Evet, bu “Ne” sen de nereden çıktın, rahatımı ne bozuyorsun? Çekil git başımdan yaa. Benim senin gibi dolandırıcıya kanacak göz yok. Senin gibi dilencileri çok gördük. Git başkalarını aldat gibi ifadeleri içeriyordu.
Bunun üzerine daha bir şey diyemedi. Öylece kalakaldı. Patates çuvalını atar gibi çay ocağının sandalyesine kendini attı. Öylece mahzun mahzun oturarak boynu bükük derin bir ah çekip “Ben ne yaptım? Ben nereye gelmişim. Bu şehrin insanları ne kadar yobazmış.” demeye başladı. Zihni allak bullak olmuştu. Bütün bedeni ve ruhunu habersiz gelmenin pişmanlığı sarmıştı. “Yerin dibine batsın sürpriz. Sürprizmiş al başına çal şimdi.
Evet, otogarlar ülkenin küçük fihristidir. Orada ülkeyi rahat okuyabilirsin, görebilirsin. Her çeşit insan bulunur. İyi, kötü, şaşkın, heyecanlı, akıllı, dilenci, sahtekar vs. Çaycı da onların aralarında geçen münasebetsiz konuşmalarını görmüştü. Kendisinin hayal kırıklığıyla oturuşunu ve kafasından neler geçirdiğini tahmin ediyordu. Hemen ocağa gitti. Tavşan kanı bir çay doldurdu ve bizimkisinin masasına koydu. Çayın geldiğinden çaycının başının tepesinde beklediğinden ve kendisine baktığından farkına bile varamadı. En sonunda çaycı, “Hemşerim, nereden geliyorsun?” Alicenap bir şekilde sordu. Kendinden geçmiş bir vaziyette istemeyerek de olsa adama bakmadan “Ne istiyorsun? Bir de sen mi çıktın kardeşim? İşte geldik bir yerlerden.” bu cevap, başımdan defol ifadesini gösteriyordu. Fakat çaycı gün görmüş bir adamdı. Bizimkisin bu cevabını alicenaplıkla karşılayıp gülümsedi.
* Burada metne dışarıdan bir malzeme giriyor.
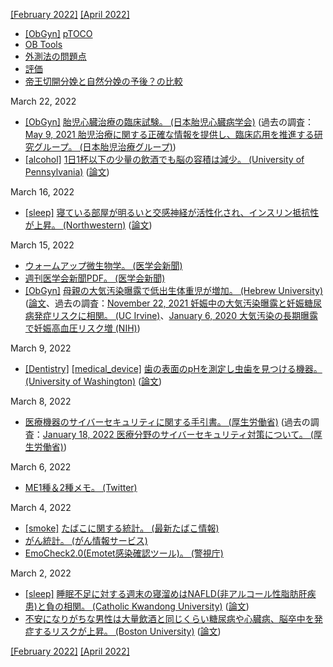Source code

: [\[February 2022\]](2202.md) [\[April 2022\]](2204.md)

* [\[ObGyn\]](ObGyn.md) [pTOCO](https://obgyn.onlinelibrary.wiley.com/doi/full/10.1111/aogs.12836)
* [OB Tools](http://www.ob-tools.com/easy-to-adopt.html)
* [外測法の問題点](http://www.ob-tools.com/problems-with-external-monitoring.html)
* [評価](https://www.ajog.org/article/S0002-9378(18)31414-5/fulltext)
* [帝王切開分娩と自然分娩の予後？の比較](https://www.mdpi.com/1424-8220/20/11/3023/htm)

March 22, 2022
* [\[ObGyn\]](ObGyn.md) [胎児心臓治療の臨床試験。 (日本胎児心臓病学会)](https://www.jsfc.jp/clinical-trial-index/clinical-trial) (過去の調査：[May 9, 2021 胎児治療に関する正確な情報を提供し、臨床応用を推進する研究グループ。 (日本胎児治療グループ)](2105.md))
* [\[alcohol\]](alcohol.md) [1日1杯以下の少量の飲酒でも脳の容積は減少。 (University of Pennsylvania)](https://penntoday.upenn.edu/news/one-alcoholic-drink-day-linked-reduced-brain-size) ([論文](https://doi.org/10.1038/s41467-022-28735-5))

March 16, 2022
* [\[sleep\]](sleep.md) [寝ている部屋が明るいと交感神経が活性化され、インスリン抵抗性が上昇。 (Northwestern)](https://news.feinberg.northwestern.edu/2022/03/exposure-to-artificial-light-during-sleep-may-increase-risk-of-heart-disease-and-diabetes/) ([論文](https://doi.org/10.1073/pnas.2113290119))

March 15, 2022
* [ウォームアップ微生物学。 (医学会新聞)](https://www.igaku-shoin.co.jp/paper/series/0016)
* [週刊医学会新聞PDF。 (医学会新聞)](https://www.igaku-shoin.co.jp/paper/weekly)
* [\[ObGyn\]](ObGyn.md) [母親の大気汚染曝露で低出生体重児が増加。 (Hebrew University)](https://www.afhu.org/2022/03/09/mothers-exposure-to-air-pollution-associated-with-low-birth-weight-babies/) ([論文](http://dx.doi.org/10.1016/j.envres.2022.112974)、過去の調査：[November 22, 2021 妊娠中の大気汚染曝露と妊娠糖尿病発症リスクに相関。 (UC Irvine)](2111.md)、[January 6, 2020 大気汚染の長期曝露で妊娠高血圧リスク増 (NIH)](2001.md))

March 9, 2022
* [\[Dentistry\]](Dentistry.md) [\[medical_device\]](medical_device.md) [歯の表面のpHを測定し虫歯を見つける機器。 (University of Washington)](https://www.washington.edu/news/2022/03/08/o-ph-a-new-uw-dental-tool-prototype-can-spot-the-acidic-conditions-that-lead-to-cavities/) ([論文](https://doi.org/10.1109/TBME.2022.3153659))

March 8, 2022
* [医療機器のサイバーセキュリティに関する手引書。 (厚生労働省)](https://www.mhlw.go.jp/hourei/doc/tsuchi/T211228I0070.pdf) (過去の調査：[January 18, 2022 医療分野のサイバーセキュリティ対策について。 (厚生労働省)](2201.md))

March 6, 2022
* [ME1種＆2種メモ。 (Twitter)](https://mobile.twitter.com/me_memorandum)

March 4, 2022
* [\[smoke\]](smoke.md) [たばこに関する統計。 (最新たばこ情報)](https://www.health-net.or.jp/tobacco/statistics/)
* [がん統計。 (がん情報サービス)](https://ganjoho.jp/reg_stat/index.html)
* [EmoCheck2.0(Emotet感染確認ツール)。 (警視庁)](https://www.keishicho.metro.tokyo.lg.jp/kurashi/cyber/CS_ad.files/EmoCheck.pdf)

March 2, 2022
* [\[sleep\]](sleep.md) [睡眠不足に対する週末の寝溜めはNAFLD(非アルコール性脂肪肝疾患)と負の相関。 (Catholic Kwandong University)](https://www.medpagetoday.com/gastroenterology/generalhepatology/97410) ([論文](https://doi.org/10.1016/j.aohep.2022.100690))
* [不安になりがちな男性は大量飲酒と同じくらい糖尿病や心臓病、脳卒中を発症するリスクが上昇。 (Boston University)](https://newsroom.heart.org/news/men-who-worry-more-may-develop-heart-disease-and-diabetes-risk-factors-at-younger-ages) ([論文](https://www.ahajournals.org/doi/10.1161/JAHA.121.022006))

[\[February 2022\]](2202.md) [\[April 2022\]](2204.md)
“Memleket ne?” dedi. İsteksiz ve geçiştirerek memleketini söyledi. “Oradan mı gelirsin?” “Hayır. Falan şehirden geliyorum.” Çaycı hayret ifadesiyle “Vay bee taa oradan gelirsin ha. Oo sen bayağı yorgunsun yorulmuşsundur kardeş. Şu yorgunluk çayını hele bir iç.” diyerek yanına oturdu. “Sorması ayıp olmazsa taa oralardan buraya niçin geldin.” “Buraya ilk defa geliyorsun herhalde. “Evet, ilk defa geliyorum.” “Ticaret mi? Ziyaret mi? “Ziyaret, sürpriz yapacaktım ama bana sürpriz oldu.” “Sana niye sürpriz oldu ki?”
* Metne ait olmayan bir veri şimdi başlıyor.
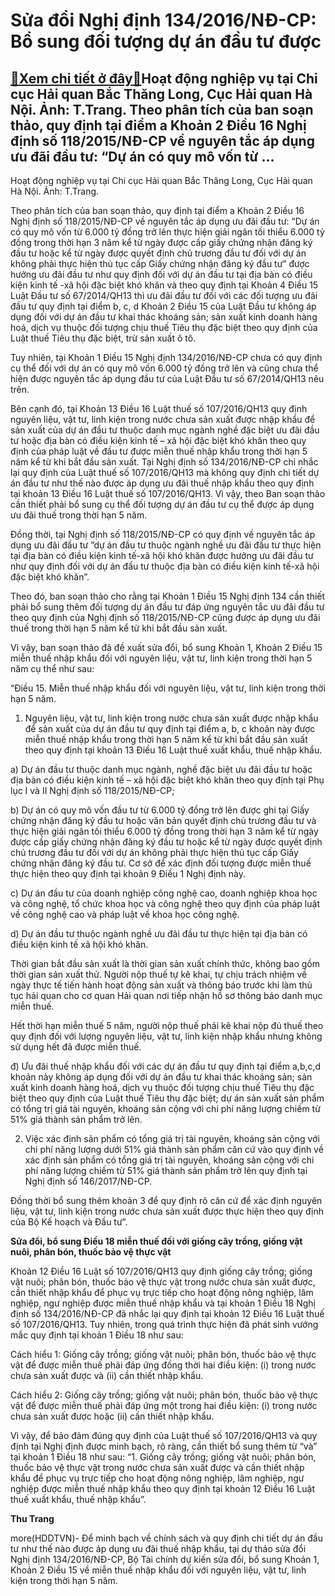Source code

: Sửa đổi Nghị định 134/2016/NĐ-CP: Bổ sung đối tượng dự án đầu tư được
=====================================================================

[:gift:Xem chi tiết ở đây:gift:](https://hddtvn.com/sua-doi-nghi-dinh-134-2016-nd-cp-bo-sung-doi-tuong-du-an-dau-tu-duoc/)Hoạt động nghiệp vụ tại Chi cục Hải quan Bắc Thăng Long, Cục Hải quan Hà Nội. Ảnh: T.Trang. Theo phân tích của ban soạn thảo, quy định tại điểm a Khoản 2 Điều 16 Nghị định số 118/2015/NĐ-CP về nguyên tắc áp dụng ưu đãi đầu tư: “Dự án có quy mô vốn từ …
------------------------------------------------------------------------------------------------------------------------------------------------------------------------------------------------------------------------------------------------------------







 






 Hoạt động nghiệp vụ tại Chi cục Hải quan Bắc Thăng Long, Cục Hải quan Hà Nội. Ảnh: T.Trang. 


Theo phân tích của ban soạn thảo, quy định tại điểm a Khoản 2 Điều 16 Nghị định số 118/2015/NĐ-CP về nguyên tắc áp dụng ưu đãi đầu tư: “Dự án có quy mô vốn từ 6.000 tỷ đồng trở lên thực hiện giải ngân tối thiểu 6.000 tỷ đồng trong thời hạn 3 năm kể từ ngày được cấp giấy chứng nhận đăng ký đầu tư hoặc kể từ ngày được quyết định chủ trương đầu tư đối với dự án không phải thực hiện thủ tục cấp Giấy chứng nhận đăng ký đầu tư” được hưởng ưu đãi đầu tư như quy định đối với dự án đầu tư tại địa bàn có điều kiện kinh tế -xã hội đặc biệt khó khăn và theo quy định tại Khoản 4 Điều 15 Luật Đầu tư số 67/2014/QH13 thì ưu đãi đầu tư đối với các đối tượng ưu đãi đầu tư quy định tại điểm b, c, d Khoản 2 Điều 15 của Luật Đầu tư không áp dụng đối với dự án đầu tư khai thác khoáng sản; sản xuất kinh doanh hàng hoá, dịch vụ thuộc đối tượng chịu thuế Tiêu thụ đặc biệt theo quy định của Luật thuế Tiêu thụ đặc biệt, trừ sản xuất ô tô. 


Tuy nhiên, tại Khoản 1 Điều 15 Nghị định 134/2016/NĐ-CP chưa có quy định cụ thể đối với dự án có quy mô vốn 6.000 tỷ đồng trở lên và cũng chưa thể hiện được nguyên tắc áp dụng đầu tư của Luật Đầu tư số 67/2014/QH13 nêu trên.


Bên cạnh đó, tại Khoản 13 Điều 16 Luật thuế số 107/2016/QH13 quy định nguyên liệu, vật tư, linh kiện trong nước chưa sản xuất được nhập khẩu để sản xuất của dự án đầu tư thuộc danh mục ngành nghề đặc biệt ưu đãi đầu tư hoặc địa bàn có điều kiện kinh tế – xã hội đặc biệt khó khăn theo quy định của pháp luật về đầu tư được miễn thuế nhập khẩu trong thời hạn 5 năm kể từ khi bắt đầu sản xuất. Tại Nghị định số 134/2016/NĐ-CP chỉ nhắc lại quy định của Luật thuế số 107/2016/QH13 mà không quy định chi tiết dự án đầu tư như thế nào được áp dụng ưu đãi thuế nhập khẩu theo quy định tại khoản 13 Điều 16 Luật thuế số 107/2016/QH13. Vì vậy, theo Ban soạn thảo cần thiết phải bổ sung cụ thể đối tượng dự án đầu tư cụ thể được áp dụng ưu đãi thuế trong thời hạn 5 năm. 


Đồng thời, tại Nghị định số 118/2015/NĐ-CP có quy định về nguyên tắc áp dụng ưu đãi đầu tư ”dự án đầu tư thuộc ngành nghề ưu đãi đầu tư thực hiện tại địa bàn có điều kiện kinh tế-xã hội khó khăn được hưởng ưu đãi đầu tư như quy định đối với dự án đầu tư thuộc địa bàn có điều kiện kinh tế-xã hội đặc biệt khó khăn”. 


Theo đó, ban soạn thảo cho rằng tại Khoản 1 Điều 15 Nghị định 134 cần thiết phải bổ sung thêm đối tượng dự án đầu tư đáp ứng nguyên tắc ưu đãi đầu tư theo quy định của Nghị định số 118/2015/NĐ-CP cũng được áp dụng ưu đãi thuế trong thời hạn 5 năm kể từ khi bắt đầu sản xuất. 


Vì vậy, ban soạn thảo đã đề xuất sửa đổi, bổ sung Khoản 1, Khoản 2 Điều 15 miễn thuế nhập khẩu đối với nguyên liệu, vật tư, linh kiện trong thời hạn 5 năm cụ thể như sau:


“Điều 15. Miễn thuế nhập khẩu đối với nguyên liệu, vật tư, linh kiện trong thời hạn 5 năm.


1. Nguyên liệu, vật tư, linh kiện trong nước chưa sản xuất được nhập khẩu để sản xuất của dự án đầu tư quy định tại điểm a, b, c khoản này được miễn thuế nhập khẩu trong thời hạn 5 năm kể từ khi bắt đầu sản xuất theo quy định tại khoản 13 Điều 16 Luật thuế xuất khẩu, thuế nhập khẩu.


a) Dự án đầu tư thuộc danh mục ngành, nghề đặc biệt ưu đãi đầu tư hoặc địa bàn có điều kiện kinh tế – xã hội đặc biệt khó khăn theo quy định tại Phụ lục I và II Nghị định số 118/2015/NĐ-CP; 


b) Dự án có quy mô vốn đầu tư từ 6.000 tỷ đồng trở lên được ghi tại Giấy chứng nhận đăng ký đầu tư hoặc văn bản quyết định chủ trương đầu tư và thực hiện giải ngân tối thiểu 6.000 tỷ đồng trong thời hạn 3 năm kể từ ngày được cấp giấy chứng nhận đăng ký đầu tư hoặc kể từ ngày được quyết định chủ trương đầu tư đối với dự án không phải thực hiện thủ tục cấp Giấy chứng nhận đăng ký đầu tư. Cơ sở để xác định đối tượng được miễn thuế thực hiện theo quy định tại khoản 9 Điều 1 Nghị định này.


c) Dự án đầu tư của doanh nghiệp công nghệ cao, doanh nghiệp khoa học và công nghệ, tổ chức khoa học và công nghệ theo quy định của pháp luật về công nghệ cao và pháp luật về khoa học công nghệ.


d) Dự án đầu tư thuộc ngành nghề ưu đãi đầu tư thực hiện tại địa bàn có điều kiện kinh tế xã hội khó khăn. 


Thời gian bắt đầu sản xuất là thời gian sản xuất chính thức, không bao gồm thời gian sản xuất thử. Người nộp thuế tự kê khai, tự chịu trách nhiệm về ngày thực tế tiến hành hoạt động sản xuất và thông báo trước khi làm thủ tục hải quan cho cơ quan Hải quan nơi tiếp nhận hồ sơ thông báo danh mục miễn thuế. 


Hết thời hạn miễn thuế 5 năm, người nộp thuế phải kê khai nộp đủ thuế theo quy định đối với lượng nguyên liệu, vật tư, linh kiện nhập khẩu nhưng không sử dụng hết đã được miễn thuế.


đ) Ưu đãi thuế nhập khẩu đối với các dự án đầu tư quy định tại điểm a,b,c,d khoản này không áp dụng đối với dự án đầu tư khai thác khoáng sản; sản xuất kinh doanh hàng hoá, dịch vụ thuộc đối tượng chịu thuế Tiêu thụ đặc biệt theo quy định của Luật thuế Tiêu thụ đặc biệt; dự án sản xuất sản phẩm có tổng trị giá tài nguyên, khoáng sản cộng với chi phí năng lượng chiếm từ 51% giá thành sản phẩm trở lên.


2. Việc xác định sản phẩm có tổng giá trị tài nguyên, khoáng sản cộng với chi phí năng lượng dưới 51% giá thành sản phẩm căn cứ vào quy định về xác định sản phẩm có tổng giá trị tài nguyên, khoáng sản cộng với chi phí năng lượng chiếm từ 51% giá thành sản phẩm trở lên quy định tại Nghị định số 146/2017/NĐ-CP.


Đồng thời bổ sung thêm khoản 3 để quy định rõ căn cứ để xác định nguyên liệu, vật tư, linh kiện trong nước chưa sản xuất được thực hiện theo quy định của Bộ Kế hoạch và Đầu tư”. 







**Sửa đổi, bổ sung Điều 18 miễn thuế đối với giống cây trồng, giống vật nuôi, phân bón, thuốc bảo vệ thực vật**


Khoản 12 Điều 16 Luật số 107/2016/QH13 quy định giống cây trồng; giống vật nuôi; phân bón, thuốc bảo vệ thực vật trong nước chưa sản xuất được, cần thiết nhập khẩu để phục vụ trực tiếp cho hoạt động nông nghiệp, lâm nghiệp, ngư nghiệp được miễn thuế nhập khẩu và tại khoản 1 Điều 18 Nghị định số 134/2016/NĐ-CP đã nhắc lại quy định tại khoản 12 Điều 16 Luật thuế số 107/2016/QH13. Tuy nhiên, trong quá trình thực hiện đã phát sinh vướng mắc quy định tại khoản 1 Điều 18 như sau: 


Cách hiểu 1: Giống cây trồng; giống vật nuôi; phân bón, thuốc bảo vệ thực vật để được miễn thuế phải đáp ứng đồng thời hai điều kiện: (i) trong nước chưa sản xuất được và (ii) cần thiết nhập khẩu.


Cách hiểu 2: Giống cây trồng; giống vật nuôi; phân bón, thuốc bảo vệ thực vật để được miễn thuế phải đáp ứng một trong hai điều kiện: (i) trong nước chưa sản xuất được hoặc (ii) cần thiết nhập khẩu.


Vì vậy, để bảo đảm đúng quy định của Luật thuế số 107/2016/QH13 và quy định tại Nghị định được minh bạch, rõ ràng, cần thiết bổ sung thêm từ “và” tại khoản 1 Điều 18 như sau: “1. Giống cây trồng; giống vật nuôi; phân bón, thuốc bảo vệ thực vật trong nước chưa sản xuất được và cần thiết nhập khẩu để phục vụ trực tiếp cho hoạt động nông nghiệp, lâm nghiệp, ngư nghiệp được miễn thuế nhập khẩu theo quy định tại khoản 12 Điều 16 Luật thuế xuất khẩu, thuế nhập khẩu”.












**Thu Trang**



more(HDDTVN)- Để minh bạch về chính sách và quy định chi tiết dự án đầu tư như thế nào được áp dụng ưu đãi thuế nhập khẩu, tại dự thảo sửa đổi Nghị định 134/2016/NĐ-CP, Bộ Tài chính dự kiến sửa đổi, bổ sung Khoản 1, Khoản 2 Điều 15 về miễn thuế nhập khẩu đối với nguyên liệu, vật tư, linh kiện trong thời hạn 5 năm.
“Nasıl olmasın?” diyerek gelir gelmez karşılaştığı durumdaki hayal kırıklığını anlattı. Çaycı tam bir gönül dostu gibi gülümseyerek omuzuna samimi bir şekilde dokundu. “Burası otogar kardeş. Her çeşit insan vardır. Sana böyle kaba davranan adamın kim bilir ne derdi vardır. Bak haline.” dedi ve şu adrese bakayım diyerek adresi alır. Okuduktan sonra “Burya gitmek çok kolay. Şehrimiz küçük bir yer zaten. Yürüyerek yarım saatte gidersin, minibüse binersen 15-20 dakikada gidersin. Taksi tutarsan 5 dakikada gidersin. Bizim taksiciler yolcuyu üzmezler. Adrese en kestirme yoldan götürürler. Çünkü şehrimizin misafirleri onların da misafiridir. Yolcularına ona göre davranırlar. Gideceğin yer fazla para tutmaz.”
Bunları duyunca birden gözü aydınlanır. Çaycıya minnetle bakar. “Sen ne kadar iyi bir kişiymişsin be kardeş.” dedi. Çaycı alçak gönüllülüğüyle “Ben sıradan bir çaycıyım. Neyse hoş geldin memleketimize. İnşallah beğenirsin.” bizimkisi memnuniyetle atılır “Beğendim beğendim hem de çok beğendim.” dedikten sonra çayını gönül rahatlığıyla tüm yorgunluğunu ve hayal kırıklığını atarak içti. Parayı uzatacakken çaycı adamın elinin üstüne elini koyar “Bizden olsun. Bir daha geldiğinde alırız parasını. Çünkü bizim şehrimize gelen bir daha gelir.” dedi. Taksicilerin olduğu yeri tarif etti ve çay boşunu alıp çay ocağına döndü.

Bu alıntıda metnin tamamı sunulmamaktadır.